I am currently in a rather pathetic state. I can't take a shower because my leg is fail. I have to take a bath, like a six-year old. Since I am so over self-pity and everything I do must be 100% legit, I've bought a rubber ducky and some bubble bath. The bubble bath is kind of bull though. They say you should add this tiny amount. That doesn't give me nearly enough bubbley goodness. I have to pour like a quarter of a bottle to get the suds I require.

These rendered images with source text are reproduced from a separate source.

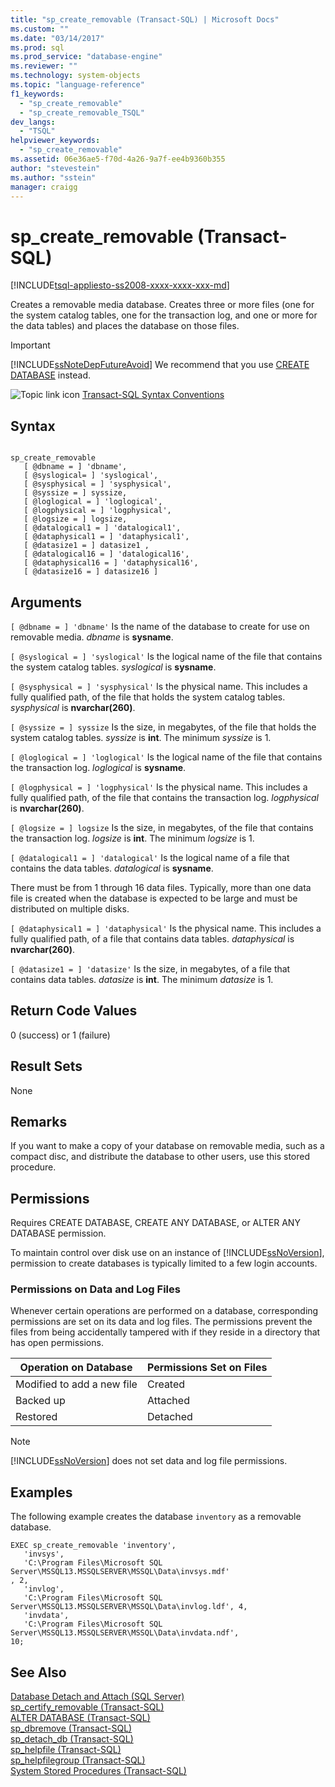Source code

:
 ```yaml
---
title: "sp_create_removable (Transact-SQL) | Microsoft Docs"
ms.custom: ""
ms.date: "03/14/2017"
ms.prod: sql
ms.prod_service: "database-engine"
ms.reviewer: ""
ms.technology: system-objects
ms.topic: "language-reference"
f1_keywords: 
  - "sp_create_removable"
  - "sp_create_removable_TSQL"
dev_langs: 
  - "TSQL"
helpviewer_keywords: 
  - "sp_create_removable"
ms.assetid: 06e36ae5-f70d-4a26-9a7f-ee4b9360b355
author: "stevestein"
ms.author: "sstein"
manager: craigg
---
```

# sp_create_removable (Transact-SQL)
[!INCLUDE[tsql-appliesto-ss2008-xxxx-xxxx-xxx-md](../../includes/tsql-appliesto-ss2008-xxxx-xxxx-xxx-md.md)]

  Creates a removable media database. Creates three or more files (one for the system catalog tables, one for the transaction log, and one or more for the data tables) and places the database on those files.  
  
> [!IMPORTANT]  
>  [!INCLUDE[ssNoteDepFutureAvoid](../../includes/ssnotedepfutureavoid-md.md)] We recommend that you use [CREATE DATABASE](../../t-sql/statements/create-database-sql-server-transact-sql.md) instead.  
  
 ![Topic link icon](../../database-engine/configure-windows/media/topic-link.gif "Topic link icon") [Transact-SQL Syntax Conventions](../../t-sql/language-elements/transact-sql-syntax-conventions-transact-sql.md)  
  
## Syntax  
  
```  
  
sp_create_removable   
   [ @dbname = ] 'dbname',   
   [ @syslogical= ] 'syslogical',   
   [ @sysphysical = ] 'sysphysical',   
   [ @syssize = ] syssize,   
   [ @loglogical = ] 'loglogical',   
   [ @logphysical = ] 'logphysical',   
   [ @logsize = ] logsize,   
   [ @datalogical1 = ] 'datalogical1',   
   [ @dataphysical1 = ] 'dataphysical1',   
   [ @datasize1 = ] datasize1 ,   
   [ @datalogical16 = ] 'datalogical16',   
   [ @dataphysical16 = ] 'dataphysical16',   
   [ @datasize16 = ] datasize16 ]  
```  
  
## Arguments  
`[ @dbname = ] 'dbname'`
 Is the name of the database to create for use on removable media. *dbname* is **sysname**.  
  
`[ @syslogical = ] 'syslogical'`
 Is the logical name of the file that contains the system catalog tables. *syslogical* is **sysname**.  
  
`[ @sysphysical = ] 'sysphysical'`
 Is the physical name. This includes a fully qualified path, of the file that holds the system catalog tables. *sysphysical* is **nvarchar(260)**.  
  
`[ @syssize = ] syssize`
 Is the size, in megabytes, of the file that holds the system catalog tables. *syssize* is **int**. The minimum *syssize* is 1.  
  
`[ @loglogical = ] 'loglogical'`
 Is the logical name of the file that contains the transaction log. *loglogical* is **sysname**.  
  
`[ @logphysical = ] 'logphysical'`
 Is the physical name. This includes a fully qualified path, of the file that contains the transaction log. *logphysical* is **nvarchar(260)**.  
  
`[ @logsize = ] logsize`
 Is the size, in megabytes, of the file that contains the transaction log. *logsize* is **int**. The minimum *logsize* is 1.  
  
`[ @datalogical1 = ] 'datalogical'`
 Is the logical name of a file that contains the data tables. *datalogical* is **sysname**.  
  
 There must be from 1 through 16 data files. Typically, more than one data file is created when the database is expected to be large and must be distributed on multiple disks.  
  
`[ @dataphysical1 = ] 'dataphysical'`
 Is the physical name. This includes a fully qualified path, of a file that contains data tables. *dataphysical* is **nvarchar(260)**.  
  
`[ @datasize1 = ] 'datasize'`
 Is the size, in megabytes, of a file that contains data tables. *datasize* is **int**. The minimum *datasize* is 1.  
  
## Return Code Values  
 0 (success) or 1 (failure)  
  
## Result Sets  
 None  
  
## Remarks  
 If you want to make a copy of your database on removable media, such as a compact disc, and distribute the database to other users, use this stored procedure.  
  
## Permissions  
 Requires CREATE DATABASE, CREATE ANY DATABASE, or ALTER ANY DATABASE permission.  
  
 To maintain control over disk use on an instance of [!INCLUDE[ssNoVersion](../../includes/ssnoversion-md.md)], permission to create databases is typically limited to a few login accounts.  
  
### Permissions on Data and Log Files  
 Whenever certain operations are performed on a database, corresponding permissions are set on its data and log files. The permissions prevent the files from being accidentally tampered with if they reside in a directory that has open permissions.  
  
|Operation on Database|Permissions Set on Files|  
|---------------------------|------------------------------|  
|Modified to add a new file|Created|  
|Backed up|Attached|  
|Restored|Detached|  
  
> [!NOTE]  
>  [!INCLUDE[ssNoVersion](../../includes/ssnoversion-md.md)] does not set data and log file permissions.  
  
## Examples  
 The following example creates the database `inventory` as a removable database.  
  
```  
EXEC sp_create_removable 'inventory',   
   'invsys',  
   'C:\Program Files\Microsoft SQL Server\MSSQL13.MSSQLSERVER\MSSQL\Data\invsys.mdf'  
, 2,   
   'invlog',  
   'C:\Program Files\Microsoft SQL Server\MSSQL13.MSSQLSERVER\MSSQL\Data\invlog.ldf', 4,  
   'invdata',  
   'C:\Program Files\Microsoft SQL Server\MSSQL13.MSSQLSERVER\MSSQL\Data\invdata.ndf',   
10;  
```  
  
## See Also  
 [Database Detach and Attach &#40;SQL Server&#41;](../../relational-databases/databases/database-detach-and-attach-sql-server.md)   
 [sp_certify_removable &#40;Transact-SQL&#41;](../../relational-databases/system-stored-procedures/sp-certify-removable-transact-sql.md)   
 [ALTER DATABASE &#40;Transact-SQL&#41;](../../t-sql/statements/alter-database-transact-sql.md)   
 [sp_dbremove &#40;Transact-SQL&#41;](../../relational-databases/system-stored-procedures/sp-dbremove-transact-sql.md)   
 [sp_detach_db &#40;Transact-SQL&#41;](../../relational-databases/system-stored-procedures/sp-detach-db-transact-sql.md)   
 [sp_helpfile &#40;Transact-SQL&#41;](../../relational-databases/system-stored-procedures/sp-helpfile-transact-sql.md)   
 [sp_helpfilegroup &#40;Transact-SQL&#41;](../../relational-databases/system-stored-procedures/sp-helpfilegroup-transact-sql.md)   
 [System Stored Procedures &#40;Transact-SQL&#41;](../../relational-databases/system-stored-procedures/system-stored-procedures-transact-sql.md)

I'm a bit worried. I'm going back to school soon, and as a cheerleader/general hot bitch, I've always been rather particular about my appearance. This brace is cramping my style, and my injury has made me lazy. I've kind of let myself go this summer, slumming it up with basketball shorts and greasy ponytails. And now I'm going to have to transition back into my school routine.
Don't get me wrong; I love putting outfits together and doing my hair and makeup in the morning. Some girls complain about how much we have to primp, but I've always viewed it as a chance to be creative. I'm not good at art, but I can make myself look hot. I may wake up in the morning looking like a scrub, but give me two hours and the right tools and I can transform myself into an Alpha Bitch Kelis-type. Or anybody else I may want to be. I just don't want it to feel like a chore, and I am tired of this brace.
One of the things I love about cheer is that it taught me how to let go of my anger and sadness. You can be having the most drama-filled day ever, but when you go out there and scream your heart out, jump up in the air, and smile like a lunatic, you are going to feel better. And even though I'm stuck on the ground and a lot quieter these days, I still have my positive spirit. My life may be difficult, but I'm still excited for it!